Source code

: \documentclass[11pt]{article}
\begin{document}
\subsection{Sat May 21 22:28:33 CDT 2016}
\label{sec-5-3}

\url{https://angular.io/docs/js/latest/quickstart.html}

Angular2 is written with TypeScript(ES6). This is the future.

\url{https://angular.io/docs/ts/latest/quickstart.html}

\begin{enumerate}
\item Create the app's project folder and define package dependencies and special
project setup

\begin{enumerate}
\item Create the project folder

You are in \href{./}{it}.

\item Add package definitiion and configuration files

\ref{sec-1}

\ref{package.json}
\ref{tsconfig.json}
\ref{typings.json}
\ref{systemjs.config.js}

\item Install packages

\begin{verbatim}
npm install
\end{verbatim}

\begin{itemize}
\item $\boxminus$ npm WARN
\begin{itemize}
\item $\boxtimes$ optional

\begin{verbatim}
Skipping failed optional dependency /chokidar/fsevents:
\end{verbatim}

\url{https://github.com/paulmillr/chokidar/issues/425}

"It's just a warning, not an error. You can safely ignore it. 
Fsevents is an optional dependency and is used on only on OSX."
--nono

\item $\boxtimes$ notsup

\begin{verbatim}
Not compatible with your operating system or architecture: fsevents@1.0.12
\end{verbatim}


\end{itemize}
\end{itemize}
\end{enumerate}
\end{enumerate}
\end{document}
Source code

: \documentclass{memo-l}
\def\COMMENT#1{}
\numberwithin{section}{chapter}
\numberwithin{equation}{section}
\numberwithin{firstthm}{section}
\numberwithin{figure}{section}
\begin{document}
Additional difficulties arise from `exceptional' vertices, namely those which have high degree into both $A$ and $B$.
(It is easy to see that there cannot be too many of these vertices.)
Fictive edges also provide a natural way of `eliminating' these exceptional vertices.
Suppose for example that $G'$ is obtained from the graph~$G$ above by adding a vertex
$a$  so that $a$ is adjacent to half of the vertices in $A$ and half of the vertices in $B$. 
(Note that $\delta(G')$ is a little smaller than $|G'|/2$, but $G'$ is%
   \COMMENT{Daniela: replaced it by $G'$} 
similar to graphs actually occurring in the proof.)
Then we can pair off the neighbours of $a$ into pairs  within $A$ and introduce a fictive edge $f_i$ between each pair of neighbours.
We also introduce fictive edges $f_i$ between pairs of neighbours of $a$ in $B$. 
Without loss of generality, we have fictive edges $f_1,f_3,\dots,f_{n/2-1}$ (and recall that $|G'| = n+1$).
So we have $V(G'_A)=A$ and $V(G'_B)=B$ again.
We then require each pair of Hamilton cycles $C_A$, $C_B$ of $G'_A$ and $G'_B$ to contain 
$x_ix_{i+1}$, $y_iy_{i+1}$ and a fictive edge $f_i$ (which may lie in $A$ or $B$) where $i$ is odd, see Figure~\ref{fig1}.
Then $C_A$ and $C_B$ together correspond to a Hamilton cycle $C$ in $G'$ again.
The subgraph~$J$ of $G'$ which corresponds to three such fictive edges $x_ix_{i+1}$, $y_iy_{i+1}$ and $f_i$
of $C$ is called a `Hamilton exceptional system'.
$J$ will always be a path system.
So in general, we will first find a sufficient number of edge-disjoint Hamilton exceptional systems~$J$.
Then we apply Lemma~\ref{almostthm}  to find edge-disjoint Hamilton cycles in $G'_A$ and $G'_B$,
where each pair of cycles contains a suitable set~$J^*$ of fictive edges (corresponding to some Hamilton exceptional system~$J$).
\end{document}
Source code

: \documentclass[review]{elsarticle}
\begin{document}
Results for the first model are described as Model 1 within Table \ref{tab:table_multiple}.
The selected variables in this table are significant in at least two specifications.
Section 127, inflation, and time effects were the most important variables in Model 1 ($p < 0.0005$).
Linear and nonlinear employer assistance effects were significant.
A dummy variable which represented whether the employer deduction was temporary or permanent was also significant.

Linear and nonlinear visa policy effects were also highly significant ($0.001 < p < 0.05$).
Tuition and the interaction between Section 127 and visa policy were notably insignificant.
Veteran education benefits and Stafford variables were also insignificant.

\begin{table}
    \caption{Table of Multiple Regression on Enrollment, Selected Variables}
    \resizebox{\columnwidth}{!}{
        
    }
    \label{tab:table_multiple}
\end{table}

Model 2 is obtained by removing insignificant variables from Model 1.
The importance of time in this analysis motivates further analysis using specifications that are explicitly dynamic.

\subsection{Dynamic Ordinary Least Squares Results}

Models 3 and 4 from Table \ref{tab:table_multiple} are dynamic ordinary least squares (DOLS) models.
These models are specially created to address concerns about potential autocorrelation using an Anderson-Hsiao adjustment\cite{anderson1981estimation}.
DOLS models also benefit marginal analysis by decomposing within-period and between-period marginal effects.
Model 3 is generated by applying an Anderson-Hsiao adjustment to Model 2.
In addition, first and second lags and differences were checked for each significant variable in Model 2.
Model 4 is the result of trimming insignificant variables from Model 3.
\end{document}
--
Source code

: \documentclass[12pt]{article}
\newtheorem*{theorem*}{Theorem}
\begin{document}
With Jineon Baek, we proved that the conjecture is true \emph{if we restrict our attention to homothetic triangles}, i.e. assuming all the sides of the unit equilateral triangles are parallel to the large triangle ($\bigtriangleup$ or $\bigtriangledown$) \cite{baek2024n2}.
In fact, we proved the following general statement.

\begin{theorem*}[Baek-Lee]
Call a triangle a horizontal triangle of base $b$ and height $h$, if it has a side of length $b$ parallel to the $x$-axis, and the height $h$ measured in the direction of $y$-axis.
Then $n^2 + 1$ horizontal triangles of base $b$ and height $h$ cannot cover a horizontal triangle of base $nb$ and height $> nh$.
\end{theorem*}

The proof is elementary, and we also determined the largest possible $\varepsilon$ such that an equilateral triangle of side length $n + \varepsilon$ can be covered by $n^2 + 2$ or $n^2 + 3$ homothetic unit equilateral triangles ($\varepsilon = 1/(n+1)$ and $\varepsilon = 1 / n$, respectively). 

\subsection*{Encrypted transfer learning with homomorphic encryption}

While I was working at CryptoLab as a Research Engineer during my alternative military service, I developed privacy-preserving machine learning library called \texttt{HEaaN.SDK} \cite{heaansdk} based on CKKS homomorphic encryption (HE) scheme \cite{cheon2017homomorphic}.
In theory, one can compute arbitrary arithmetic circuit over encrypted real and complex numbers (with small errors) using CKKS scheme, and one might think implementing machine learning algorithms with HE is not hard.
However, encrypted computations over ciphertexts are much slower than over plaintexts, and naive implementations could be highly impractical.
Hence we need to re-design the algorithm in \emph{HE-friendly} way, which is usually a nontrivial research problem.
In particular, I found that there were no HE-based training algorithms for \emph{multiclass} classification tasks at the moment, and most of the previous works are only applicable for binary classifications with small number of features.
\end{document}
---
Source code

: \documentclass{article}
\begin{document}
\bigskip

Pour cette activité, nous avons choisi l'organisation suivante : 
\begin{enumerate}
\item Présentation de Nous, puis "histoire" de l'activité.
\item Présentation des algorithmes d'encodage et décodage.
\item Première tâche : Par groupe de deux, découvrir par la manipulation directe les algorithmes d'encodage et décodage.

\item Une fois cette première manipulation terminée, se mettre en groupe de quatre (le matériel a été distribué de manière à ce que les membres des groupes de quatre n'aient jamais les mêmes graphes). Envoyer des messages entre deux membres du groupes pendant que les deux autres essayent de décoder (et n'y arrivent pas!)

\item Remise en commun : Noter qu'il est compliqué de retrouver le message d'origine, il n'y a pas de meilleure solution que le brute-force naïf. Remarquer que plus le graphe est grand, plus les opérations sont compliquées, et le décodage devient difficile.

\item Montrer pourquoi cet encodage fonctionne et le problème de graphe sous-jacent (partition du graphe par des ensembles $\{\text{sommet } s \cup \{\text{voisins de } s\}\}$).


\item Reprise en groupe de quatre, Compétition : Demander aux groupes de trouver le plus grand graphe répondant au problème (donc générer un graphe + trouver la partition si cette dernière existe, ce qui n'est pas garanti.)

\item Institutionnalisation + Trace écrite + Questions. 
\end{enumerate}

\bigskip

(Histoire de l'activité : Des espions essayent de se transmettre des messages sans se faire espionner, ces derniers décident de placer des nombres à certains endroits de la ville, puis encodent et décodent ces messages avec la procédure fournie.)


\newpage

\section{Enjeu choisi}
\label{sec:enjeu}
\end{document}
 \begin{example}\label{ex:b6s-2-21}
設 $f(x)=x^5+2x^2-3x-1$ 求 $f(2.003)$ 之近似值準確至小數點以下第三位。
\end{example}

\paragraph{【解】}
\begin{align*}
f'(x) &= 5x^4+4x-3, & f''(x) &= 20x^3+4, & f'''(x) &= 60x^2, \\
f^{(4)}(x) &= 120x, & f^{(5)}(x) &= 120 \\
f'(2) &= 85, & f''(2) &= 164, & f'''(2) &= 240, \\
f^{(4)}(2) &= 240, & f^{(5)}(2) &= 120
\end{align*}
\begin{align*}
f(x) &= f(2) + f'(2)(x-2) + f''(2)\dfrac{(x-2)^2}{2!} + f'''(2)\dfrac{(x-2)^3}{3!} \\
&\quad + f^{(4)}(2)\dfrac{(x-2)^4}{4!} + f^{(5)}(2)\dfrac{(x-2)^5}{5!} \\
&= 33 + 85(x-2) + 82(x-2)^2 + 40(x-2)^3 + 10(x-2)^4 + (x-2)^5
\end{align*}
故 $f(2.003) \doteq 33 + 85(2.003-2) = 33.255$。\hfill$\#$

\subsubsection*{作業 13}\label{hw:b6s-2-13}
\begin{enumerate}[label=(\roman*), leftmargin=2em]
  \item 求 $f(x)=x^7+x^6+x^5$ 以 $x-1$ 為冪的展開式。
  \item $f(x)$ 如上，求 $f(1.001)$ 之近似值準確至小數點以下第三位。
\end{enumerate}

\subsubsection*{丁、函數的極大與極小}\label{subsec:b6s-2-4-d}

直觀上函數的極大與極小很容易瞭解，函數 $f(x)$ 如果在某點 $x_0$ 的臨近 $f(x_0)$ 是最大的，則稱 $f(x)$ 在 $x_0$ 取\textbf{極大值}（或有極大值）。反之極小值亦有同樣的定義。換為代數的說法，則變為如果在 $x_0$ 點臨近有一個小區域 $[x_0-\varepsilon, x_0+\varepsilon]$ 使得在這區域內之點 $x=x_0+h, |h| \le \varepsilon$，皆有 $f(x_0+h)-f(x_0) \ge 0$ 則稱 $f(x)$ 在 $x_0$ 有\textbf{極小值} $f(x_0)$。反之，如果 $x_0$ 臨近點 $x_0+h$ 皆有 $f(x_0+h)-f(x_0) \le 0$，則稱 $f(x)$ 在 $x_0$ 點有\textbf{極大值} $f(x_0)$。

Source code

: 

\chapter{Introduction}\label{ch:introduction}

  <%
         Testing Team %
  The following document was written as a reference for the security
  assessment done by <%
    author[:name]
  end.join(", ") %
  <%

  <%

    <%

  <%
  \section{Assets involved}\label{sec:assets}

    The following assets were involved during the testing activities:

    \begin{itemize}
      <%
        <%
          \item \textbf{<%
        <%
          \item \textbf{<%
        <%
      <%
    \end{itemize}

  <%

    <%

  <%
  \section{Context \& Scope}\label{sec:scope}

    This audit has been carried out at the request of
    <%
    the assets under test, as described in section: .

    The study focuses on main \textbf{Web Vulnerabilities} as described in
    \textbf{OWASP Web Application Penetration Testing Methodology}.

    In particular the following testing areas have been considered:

> _DESCRIPTION OF THE TASK_
From the data above, show each line that contains "visa".

> _RESULT_
Linear and nonlinear visa policy effects were also highly significant ($0.001 < p < 0.05$).
Tuition and the interaction between Section 127 and visa policy were notably insignificant.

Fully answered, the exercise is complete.